WORK TO COMPLETE
Copy each line from the data that has the word "festgelegten" in it.
>>
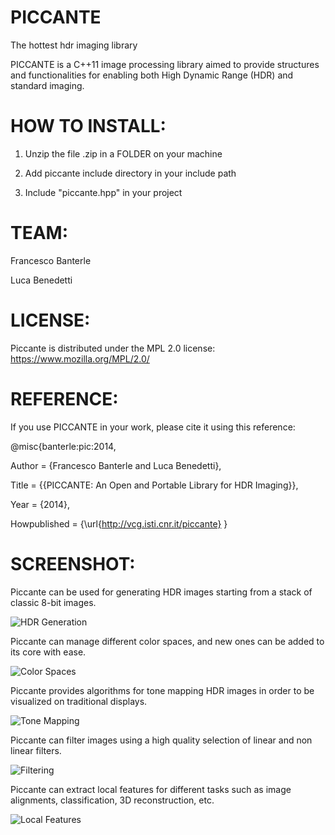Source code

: PICCANTE
========

The hottest hdr imaging library

PICCANTE is a C++11 image processing library aimed to provide structures and functionalities for enabling both High Dynamic Range (HDR) and standard imaging.

HOW TO INSTALL:
===============

1) Unzip the file .zip in a FOLDER on your machine

2) Add piccante include directory in your include path

3) Include "piccante.hpp" in your project

TEAM:
=====

Francesco Banterle

Luca Benedetti

LICENSE:
========
Piccante is distributed under the MPL 2.0 license: https://www.mozilla.org/MPL/2.0/

REFERENCE:
==========

If you use PICCANTE in your work, please cite it using this reference:

@misc{banterle:pic:2014,

 Author = {Francesco Banterle and Luca Benedetti},

 Title = {{PICCANTE: An Open and Portable Library
          for HDR Imaging}},

 Year  = {2014},

 Howpublished = {\url{http://vcg.isti.cnr.it/piccante}
 }

SCREENSHOT:
===========
Piccante can be used for generating HDR images starting from a stack of classic 8-bit
images.

![HDR Generation](http://vcg.isti.cnr.it/piccante/img/hdr_generation.png?raw=true "HDR Generation")

Piccante can manage different color spaces, and new ones can be added to its core with ease. 

![Color Spaces](http://vcg.isti.cnr.it/piccante/img/color_spaces.png?raw=true "Color Spaces")

Piccante provides algorithms for tone mapping HDR images in order to be visualized on traditional displays.

![Tone Mapping](http://vcg.isti.cnr.it/piccante/img/tone_mapping.png?raw=true "Tone Mapping")

Piccante can filter images using a high quality selection of linear and non linear filters.

![Filtering](http://vcg.isti.cnr.it/piccante/img/filtering.png?raw=true "Filtering")

Piccante can extract local features for different tasks such as image alignments, classification, 3D reconstruction, etc.

![Local Features](http://vcg.isti.cnr.it/piccante/img/local_features.png?raw=true "Local Features")
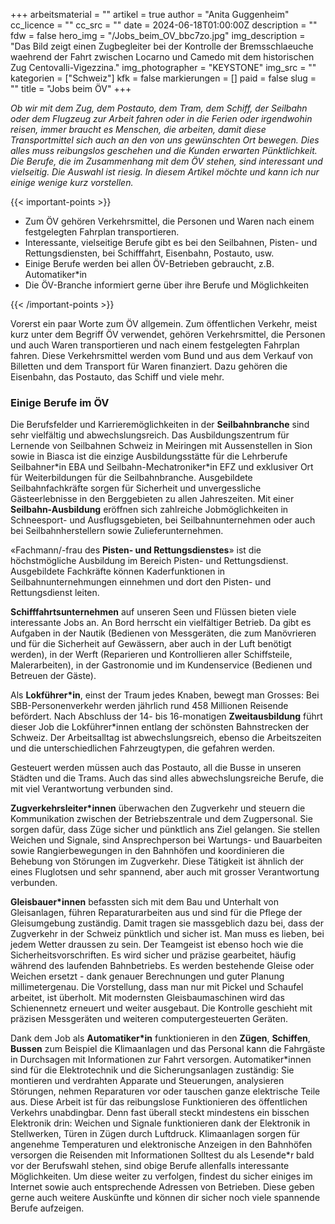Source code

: +++
arbeitsmaterial = ""
artikel = true
author = "Anita Guggenheim"
cc_licence = ""
cc_src = ""
date = 2024-06-18T01:00:00Z
description = ""
fdw = false
hero_img = "/Jobs_beim_OV_bbc7zo.jpg"
img_description = "Das Bild zeigt einen Zugbegleiter bei der Kontrolle der Bremsschlaeuche waehrend der Fahrt zwischen Locarno und Camedo mit dem historischen Zug Centovalli-Vigezzina."
img_photographer = "KEYSTONE"
img_src = ""
kategorien = ["Schweiz"]
kfk = false
markierungen = []
paid = false
slug = ""
title = "Jobs beim ÖV"
+++

_Ob wir mit dem Zug, dem Postauto, dem Tram, dem Schiff, der Seilbahn oder dem Flugzeug zur Arbeit fahren oder in die Ferien oder irgendwohin reisen, immer braucht es Menschen, die arbeiten, damit diese Transportmittel sich auch an den von uns gewünschten Ort bewegen. Dies alles muss reibungslos geschehen und die Kunden erwarten Pünktlichkeit. Die Berufe, die im Zusammenhang mit dem ÖV stehen, sind interessant und vielseitig. Die Auswahl ist riesig. In diesem Artikel möchte und kann ich nur einige wenige kurz vorstellen._

{{< important-points >}}

<ul>

<li>Zum ÖV gehören Verkehrsmittel, die Personen und Waren nach einem festgelegten Fahrplan transportieren.</li>

<li>Interessante, vielseitige Berufe gibt es bei den Seilbahnen, Pisten- und Rettungsdiensten, bei Schifffahrt, Eisenbahn, Postauto, usw.</li>

<li>Einige Berufe werden bei allen ÖV-Betrieben gebraucht, z.B. Automatiker*in</li>

<li>Die ÖV-Branche informiert gerne über ihre Berufe und Möglichkeiten</li>

</ul>

{{< /important-points >}}

Vorerst ein paar Worte zum ÖV allgemein. Zum öffentlichen Verkehr, meist kurz unter dem Begriff ÖV verwendet, gehören Verkehrsmittel, die Personen und auch Waren transportieren und nach einem festgelegten Fahrplan fahren. Diese Verkehrsmittel werden vom Bund und aus dem Verkauf von Billetten und dem Transport für Waren finanziert. Dazu gehören die Eisenbahn, das Postauto, das Schiff und viele mehr.

### Einige Berufe im ÖV

Die Berufsfelder und Karrieremöglichkeiten in der **Seilbahnbranche** sind sehr vielfältig und abwechslungsreich. Das Ausbildungszentrum für Lernende von Seilbahnen Schweiz in Meiringen mit Aussenstellen in Sion sowie in Biasca ist die einzige Ausbildungsstätte für die Lehrberufe Seilbahner\*in EBA und Seilbahn-Mechatroniker\*in EFZ und exklusiver Ort für Weiterbildungen für die Seilbahnbranche. Ausgebildete Seilbahnfachkräfte sorgen für Sicherheit und unvergessliche Gästeerlebnisse in den Berggebieten zu allen Jahreszeiten. Mit einer **Seilbahn-Ausbildung** eröffnen sich zahlreiche Jobmöglichkeiten in Schneesport- und Ausflugsgebieten, bei Seilbahnunternehmen oder auch bei Seilbahnherstellern sowie Zulieferunternehmen.

«Fachmann/-frau des **Pisten- und Rettungsdienstes**» ist die höchstmögliche Ausbildung im Bereich Pisten- und Rettungsdienst. Ausgebildete Fachkräfte können Kaderfunktionen in Seilbahnunternehmungen einnehmen und dort den Pisten- und Rettungsdienst leiten.

**Schifffahrtsunternehmen** auf unseren Seen und Flüssen bieten viele interessante Jobs an. An Bord herrscht ein vielfältiger Betrieb. Da gibt es Aufgaben in der Nautik (Bedienen von Messgeräten, die zum Manövrieren und für die Sicherheit auf Gewässern, aber auch in der Luft benötigt werden), in der Werft (Reparieren und Kontrollieren aller Schiffsteile, Malerarbeiten), in der Gastronomie und im Kundenservice (Bedienen und Betreuen der Gäste).

Als **Lokführer*in**, einst der Traum jedes Knaben, bewegt man Grosses: Bei SBB-Personenverkehr werden jährlich rund 458 Millionen Reisende befördert. Nach Abschluss der 14- bis 16-monatigen **Zweitausbildung** führt dieser Job die Lokführer*innen entlang der schönsten Bahnstrecken der Schweiz. Der Arbeitsalltag ist abwechslungsreich, ebenso die Arbeitszeiten und die unterschiedlichen Fahrzeugtypen, die gefahren werden.

Gesteuert werden müssen auch das Postauto, all die Busse in unseren Städten und die Trams. Auch das sind alles abwechslungsreiche Berufe, die mit viel Verantwortung verbunden sind.

**Zugverkehrsleiter*innen** überwachen den Zugverkehr und steuern die Kommunikation zwischen der Betriebszentrale und dem Zugpersonal. Sie sorgen dafür, dass Züge sicher und pünktlich ans Ziel gelangen. Sie stellen Weichen und Signale, sind Ansprechperson bei Wartungs- und Bauarbeiten sowie Rangierbewegungen in den Bahnhöfen und koordinieren die Behebung von Störungen im Zugverkehr. Diese Tätigkeit ist ähnlich der eines Fluglotsen und sehr spannend, aber auch mit grosser Verantwortung verbunden.

**Gleisbauer*innen** befassten sich mit dem Bau und Unterhalt von Gleisanlagen, führen Reparaturarbeiten aus und sind für die Pflege der Gleisumgebung zuständig. Damit tragen sie massgeblich dazu bei, dass der Zugverkehr in der Schweiz pünktlich und sicher ist. Man muss es lieben, bei jedem Wetter draussen zu sein. Der Teamgeist ist ebenso hoch wie die Sicherheitsvorschriften. Es wird sicher und präzise gearbeitet, häufig während des laufenden Bahnbetriebs. Es werden bestehende Gleise oder Weichen ersetzt - dank genauer Berechnungen und guter Planung millimetergenau. Die Vorstellung, dass man nur mit Pickel und Schaufel arbeitet, ist überholt. Mit modernsten Gleisbaumaschinen wird das Schienennetz erneuert und weiter ausgebaut. Die Kontrolle geschieht mit präzisen Messgeräten und weiteren computergesteuerten Geräten.

Dank dem Job als **Automatiker\*in** funktionieren in den **Zügen**, **Schiffen**, **Bussen** zum Beispiel die Klimaanlagen und das Personal kann die Fahrgäste in Durchsagen mit Informationen zur Fahrt versorgen. Automatiker\*innen sind für die Elektrotechnik und die Sicherungsanlagen zuständig: Sie montieren und verdrahten Apparate und Steuerungen, analysieren Störungen, nehmen Reparaturen vor oder tauschen ganze elektrische Teile aus. Diese Arbeit ist für das reibungslose Funktionieren des öffentlichen Verkehrs unabdingbar. Denn fast überall steckt mindestens ein bisschen Elektronik drin: Weichen und Signale funktionieren dank der Elektronik in Stellwerken, Türen in Zügen durch Luftdruck. Klimaanlagen sorgen für angenehme Temperaturen und elektronische Anzeigen in den Bahnhöfen versorgen die Reisenden mit Informationen
Solltest du als Lesende*r bald vor der Berufswahl stehen, sind obige Berufe allenfalls  interessante Möglichkeiten. Um diese weiter zu verfolgen, findest du sicher einiges im Internet sowie auch entsprechende Adressen von Betrieben. Diese geben gerne auch weitere Auskünfte und können dir sicher noch viele spannende Berufe aufzeigen.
<<
RESPONSE AREA
<li>Zum ÖV gehören Verkehrsmittel, die Personen und Waren nach einem festgelegten Fahrplan transportieren.</li>
Vorerst ein paar Worte zum ÖV allgemein. Zum öffentlichen Verkehr, meist kurz unter dem Begriff ÖV verwendet, gehören Verkehrsmittel, die Personen und auch Waren transportieren und nach einem festgelegten Fahrplan fahren. Diese Verkehrsmittel werden vom Bund und aus dem Verkauf von Billetten und dem Transport für Waren finanziert. Dazu gehören die Eisenbahn, das Postauto, das Schiff und viele mehr.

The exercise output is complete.